→ **BRIEF**: The reply should hold every record, copied exactly, and none of the pictures.

→ **WORKING DATA**:
====
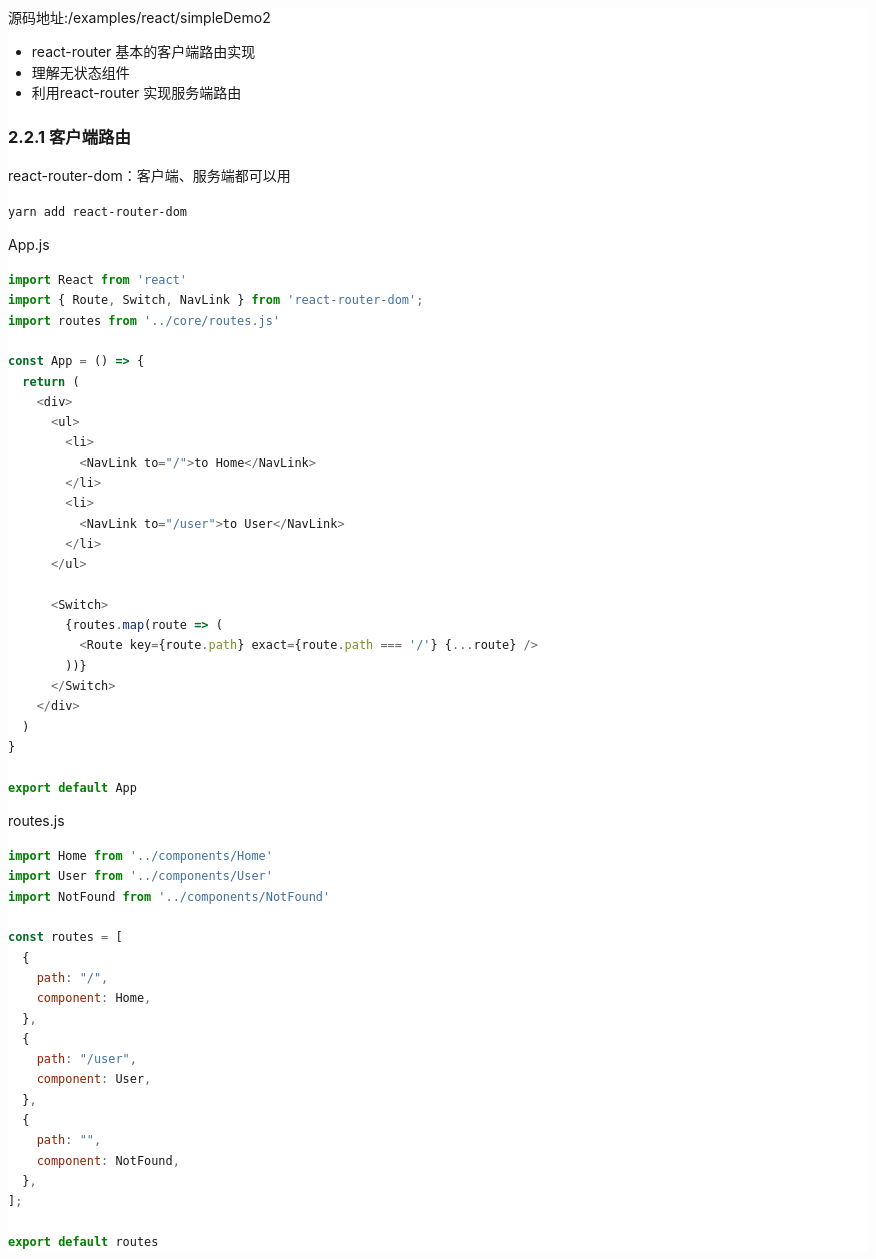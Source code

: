 源码地址:/examples/react/simpleDemo2

- react-router 基本的客户端路由实现
- 理解无状态组件
- 利用react-router 实现服务端路由

### 2.2.1 客户端路由

react-router-dom：客户端、服务端都可以用

```bash
yarn add react-router-dom
```

App.js

```js
import React from 'react'
import { Route, Switch, NavLink } from 'react-router-dom';
import routes from '../core/routes.js'

const App = () => {
  return (
    <div>
      <ul>
        <li>
          <NavLink to="/">to Home</NavLink>
        </li>
        <li>
          <NavLink to="/user">to User</NavLink>
        </li>
      </ul>

      <Switch>
        {routes.map(route => (
          <Route key={route.path} exact={route.path === '/'} {...route} />
        ))}
      </Switch>
    </div>
  )
}

export default App
```
routes.js

```js
import Home from '../components/Home'
import User from '../components/User'
import NotFound from '../components/NotFound'

const routes = [
  {
    path: "/",
    component: Home,
  },
  {
    path: "/user",
    component: User,
  },
  {
    path: "",
    component: NotFound,
  },
];

export default routes
```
====
→ **OUTPUT BELOW**:
Source code

: 源码地址:/examples/react/simpleDemo2

- react-router 基本的客户端路由实现
- 理解无状态组件
- 利用react-router 实现服务端路由

### 2.2.1 客户端路由

react-router-dom：客户端、服务端都可以用

```bash
yarn add react-router-dom
```

App.js

```js
import React from 'react'
import { Route, Switch, NavLink } from 'react-router-dom';
import routes from '../core/routes.js'

const App = () => {
  return (
    <div>
      <ul>
        <li>
          <NavLink to="/">to Home</NavLink>
        </li>
        <li>
          <NavLink to="/user">to User</NavLink>
        </li>
      </ul>

      <Switch>
        {routes.map(route => (
          <Route key={route.path} exact={route.path === '/'} {...route} />
        ))}
      </Switch>
    </div>
  )
}

export default App
```
routes.js

```js
import Home from '../components/Home'
import User from '../components/User'
import NotFound from '../components/NotFound'

const routes = [
  {
    path: "/",
    component: Home,
  },
  {
    path: "/user",
    component: User,
  },
  {
    path: "",
    component: NotFound,
  },
];

export default routes
```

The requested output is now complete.